Сергей Михайлович обхватил рукой плечи товарища.
XXV
Трансатлантическое судно «Сити оф Берлин» отходило в полдень. Провожали Степняков Волховский, Лилли и Войнич. Фанни Марковна давала Лилли последние наставления, у Сергея Михайловича не выходили из головы слова, сказанные накануне отъезда Энгельсом:
«Поезжайте, Сергей, поезжайте, завоевывайте Новый Свет. Дело стоящее того, чтобы о нем поговорить с американцами».
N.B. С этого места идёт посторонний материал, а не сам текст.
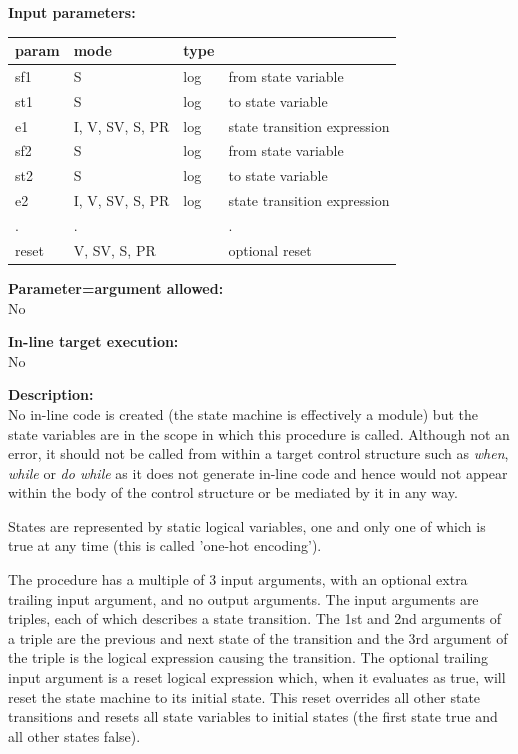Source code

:         {\bf Input parameters:} \\
        \begin{tabular}{| l | l | l | l |}
        \hline
        param  & mode     & type  & \\
        \hline \hline
        sf1   & S               & log & from state variable         \\ \hline
        st1   & S               & log & to state variable           \\ \hline
        e1    & I, V, SV, S, PR & log & state transition expression \\ \hline
        sf2   & S               & log & from state variable         \\ \hline
        st2   & S               & log & to state variable           \\ \hline
        e2    & I, V, SV, S, PR & log & state transition expression \\ \hline
        .     & .               &     & .                           \\ \hline
        reset & V, SV, S, PR    &     & optional reset              \\ \hline
        \end{tabular}
        
        {\bf Parameter=argument allowed:} \\
        No
        
        {\bf In-line target execution:} \\
        No
        
        {\bf Description:} \\
        No in-line code is created (the state machine is effectively a
        module) but the state variables are in the scope in which this
        procedure is called. Although not an error, it should not be called from
        within a target control structure such as {\em when}, {\em while} or
        {\em do while} as it does not generate in-line code and hence would
        not appear within the body of the control structure or be mediated by
        it in any way.

        States are represented by static logical variables, one and only one
        of which is true at any time (this is called 'one-hot encoding').

        The procedure has a multiple of 3 input arguments, with an optional
        extra trailing input argument, and no output arguments. The input
        arguments are triples, each of which describes a state transition.
        The 1st and 2nd arguments of a triple are the previous and next state
        of the transition and the 3rd argument of the triple is the logical
        expression causing the transition. The optional trailing input
        argument is a reset logical expression which, when it evaluates as
        true, will reset the state machine to its initial state. This reset
        overrides all other state transitions and resets all state variables to
        initial states (the first state true and all other states false).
Дело... Газета, издание литературы, начатое в Лондоне, в конце концов, долги, неотступно идущие по его следам, требуют денег, капитала. А каким другим путем приобретешь их?.. Вот и приходится оставлять начатые писания, расходовать последние фунты — ехать, чтобы... Впрочем, Фанни права, можно и отойти от этих ежедневных забот, которые постоянно туманят голову. Хотя бы здесь, на этих раздольях, на этих студеных, влажных, освежающих ветрах.
Сергей Михайлович часто поднимался на палубу и, когда не штормило, подолгу стоял один, с наслаждением слушая грозный рокот стихии, всматривался в темное водяное безбрежье. Судно, казавшееся в порту гигантским, не подвластным никаким силам, трепетно вздрагивало, время от времени то взлетало щепкой на многометровый гребень волны, то вдруг падало, проваливалось, холодя сердце, в бездну, в самое преисподнюю. Где-то была земля, были люди, деревья — здесь же господствовало царство воды, ветра, пространства. Днем, когда светило солнце, глаза до боли, до рези в зрачках искали, за что бы зацепиться, и, не находя ничего, продолжали искать. В минуты затишья на палубу поднималась и Фанни Марковна, по-детски прижималась к его плечу.
— Впервые я увидела море давно-давно, еще девочкой, — вспоминала она мечтательно. — Когда мне исполнилось десять лет, отец повез нас в Ялту. Меня, маму, Сашуню... От Симферополя, где мы жили, ехали крутыми, извилистыми горными дорогами, — и сейчас еще вспоминаю скалы и обрывы, нависавшие над нами, на которые страшно было смотреть...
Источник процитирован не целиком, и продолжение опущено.